### ENTRIES PROVIDED
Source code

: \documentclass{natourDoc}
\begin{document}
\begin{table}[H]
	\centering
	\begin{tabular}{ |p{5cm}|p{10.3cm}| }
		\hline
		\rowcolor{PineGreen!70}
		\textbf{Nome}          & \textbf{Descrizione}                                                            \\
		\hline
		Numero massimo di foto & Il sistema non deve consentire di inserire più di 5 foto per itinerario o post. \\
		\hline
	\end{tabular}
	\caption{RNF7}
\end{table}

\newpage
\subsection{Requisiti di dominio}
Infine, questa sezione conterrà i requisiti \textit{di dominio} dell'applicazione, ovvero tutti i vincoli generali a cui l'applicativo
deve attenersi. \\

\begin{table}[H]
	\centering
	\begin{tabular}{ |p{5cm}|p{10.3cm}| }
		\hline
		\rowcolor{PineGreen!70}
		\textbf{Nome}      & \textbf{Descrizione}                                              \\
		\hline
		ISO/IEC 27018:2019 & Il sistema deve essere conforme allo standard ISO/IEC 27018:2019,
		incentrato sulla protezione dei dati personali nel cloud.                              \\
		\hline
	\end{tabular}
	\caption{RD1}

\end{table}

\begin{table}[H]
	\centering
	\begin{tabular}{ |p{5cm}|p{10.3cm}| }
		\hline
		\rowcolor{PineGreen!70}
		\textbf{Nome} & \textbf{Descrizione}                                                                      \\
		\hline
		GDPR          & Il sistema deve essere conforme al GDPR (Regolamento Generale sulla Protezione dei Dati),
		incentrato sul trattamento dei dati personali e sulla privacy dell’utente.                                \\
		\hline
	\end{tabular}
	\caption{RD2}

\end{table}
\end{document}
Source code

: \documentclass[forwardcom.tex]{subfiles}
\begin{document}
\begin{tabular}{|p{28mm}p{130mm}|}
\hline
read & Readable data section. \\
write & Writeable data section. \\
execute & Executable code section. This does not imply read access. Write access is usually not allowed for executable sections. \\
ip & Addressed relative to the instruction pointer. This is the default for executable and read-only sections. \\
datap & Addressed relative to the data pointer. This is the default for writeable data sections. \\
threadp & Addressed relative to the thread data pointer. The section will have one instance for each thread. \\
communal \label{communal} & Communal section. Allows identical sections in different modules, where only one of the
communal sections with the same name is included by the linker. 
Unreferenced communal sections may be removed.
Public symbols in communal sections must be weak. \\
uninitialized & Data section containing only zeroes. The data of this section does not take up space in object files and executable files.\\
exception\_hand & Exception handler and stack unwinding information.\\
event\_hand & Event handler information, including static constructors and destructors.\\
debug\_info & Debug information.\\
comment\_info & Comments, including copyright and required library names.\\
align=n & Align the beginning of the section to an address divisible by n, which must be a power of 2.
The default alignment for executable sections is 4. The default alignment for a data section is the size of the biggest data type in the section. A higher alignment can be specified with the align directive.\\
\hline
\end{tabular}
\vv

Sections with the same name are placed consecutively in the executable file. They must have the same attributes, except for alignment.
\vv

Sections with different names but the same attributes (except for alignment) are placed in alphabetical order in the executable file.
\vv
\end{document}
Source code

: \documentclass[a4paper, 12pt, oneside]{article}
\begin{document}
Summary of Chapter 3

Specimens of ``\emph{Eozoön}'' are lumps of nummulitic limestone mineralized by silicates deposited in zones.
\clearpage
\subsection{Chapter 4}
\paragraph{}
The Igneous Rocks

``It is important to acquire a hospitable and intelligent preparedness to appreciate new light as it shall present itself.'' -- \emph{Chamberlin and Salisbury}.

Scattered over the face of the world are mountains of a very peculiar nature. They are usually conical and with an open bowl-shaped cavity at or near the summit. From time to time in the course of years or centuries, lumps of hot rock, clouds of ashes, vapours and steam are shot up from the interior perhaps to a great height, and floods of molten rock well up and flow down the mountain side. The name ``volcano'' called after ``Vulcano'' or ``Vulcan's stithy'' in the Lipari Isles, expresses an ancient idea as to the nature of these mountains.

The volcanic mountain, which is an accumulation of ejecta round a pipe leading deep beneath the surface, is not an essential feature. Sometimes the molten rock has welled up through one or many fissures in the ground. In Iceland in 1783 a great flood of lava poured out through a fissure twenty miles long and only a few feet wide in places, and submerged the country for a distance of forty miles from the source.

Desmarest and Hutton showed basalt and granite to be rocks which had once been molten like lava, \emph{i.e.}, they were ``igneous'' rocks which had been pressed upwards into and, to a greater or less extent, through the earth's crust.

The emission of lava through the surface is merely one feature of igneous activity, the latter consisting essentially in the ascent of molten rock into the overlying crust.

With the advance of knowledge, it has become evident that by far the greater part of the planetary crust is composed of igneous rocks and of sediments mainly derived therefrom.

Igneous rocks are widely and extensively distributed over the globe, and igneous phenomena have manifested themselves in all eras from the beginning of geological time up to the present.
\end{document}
--
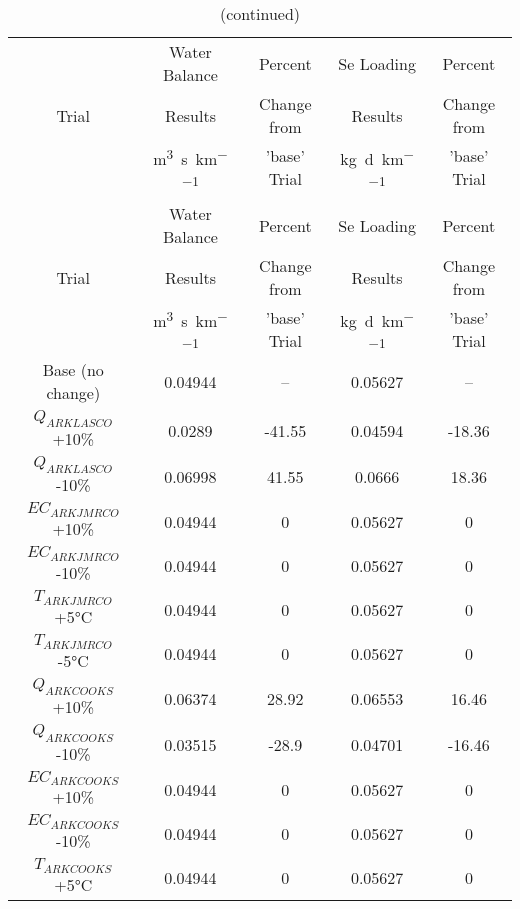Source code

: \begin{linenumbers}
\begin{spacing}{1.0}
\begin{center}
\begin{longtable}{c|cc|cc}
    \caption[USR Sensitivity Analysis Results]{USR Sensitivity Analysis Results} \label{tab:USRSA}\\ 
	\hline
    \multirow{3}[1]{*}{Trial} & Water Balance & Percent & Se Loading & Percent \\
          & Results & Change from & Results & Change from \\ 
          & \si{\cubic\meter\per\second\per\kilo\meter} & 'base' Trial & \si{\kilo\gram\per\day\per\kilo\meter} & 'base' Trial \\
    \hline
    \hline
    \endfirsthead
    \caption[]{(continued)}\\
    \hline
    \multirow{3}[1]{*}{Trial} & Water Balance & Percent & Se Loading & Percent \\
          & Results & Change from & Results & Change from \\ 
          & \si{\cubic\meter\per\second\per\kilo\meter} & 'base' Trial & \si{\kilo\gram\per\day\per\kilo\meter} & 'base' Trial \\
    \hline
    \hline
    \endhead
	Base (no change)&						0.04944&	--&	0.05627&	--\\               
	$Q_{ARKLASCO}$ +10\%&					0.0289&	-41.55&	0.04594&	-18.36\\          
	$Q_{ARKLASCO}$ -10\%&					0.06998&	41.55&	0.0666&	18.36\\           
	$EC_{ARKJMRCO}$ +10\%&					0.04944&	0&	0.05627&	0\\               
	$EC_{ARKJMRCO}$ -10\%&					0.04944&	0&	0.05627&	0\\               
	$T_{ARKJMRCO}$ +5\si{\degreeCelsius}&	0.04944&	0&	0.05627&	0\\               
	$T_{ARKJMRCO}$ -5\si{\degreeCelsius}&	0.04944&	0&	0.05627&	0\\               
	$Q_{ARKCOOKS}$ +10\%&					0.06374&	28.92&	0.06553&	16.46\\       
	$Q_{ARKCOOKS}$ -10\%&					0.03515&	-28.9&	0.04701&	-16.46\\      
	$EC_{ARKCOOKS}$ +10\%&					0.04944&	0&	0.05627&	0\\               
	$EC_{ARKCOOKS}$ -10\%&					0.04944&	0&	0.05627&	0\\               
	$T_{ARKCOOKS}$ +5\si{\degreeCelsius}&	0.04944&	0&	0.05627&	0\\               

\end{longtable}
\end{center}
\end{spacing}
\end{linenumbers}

### THE PROBLEM
From the records above, return each line where "usually" occurs.

### TASK ANSWER
execute & Executable code section. This does not imply read access. Write access is usually not allowed for executable sections. \\
Scattered over the face of the world are mountains of a very peculiar nature. They are usually conical and with an open bowl-shaped cavity at or near the summit. From time to time in the course of years or centuries, lumps of hot rock, clouds of ashes, vapours and steam are shot up from the interior perhaps to a great height, and floods of molten rock well up and flow down the mountain side. The name ``volcano'' called after ``Vulcano'' or ``Vulcan's stithy'' in the Lipari Isles, expresses an ancient idea as to the nature of these mountains.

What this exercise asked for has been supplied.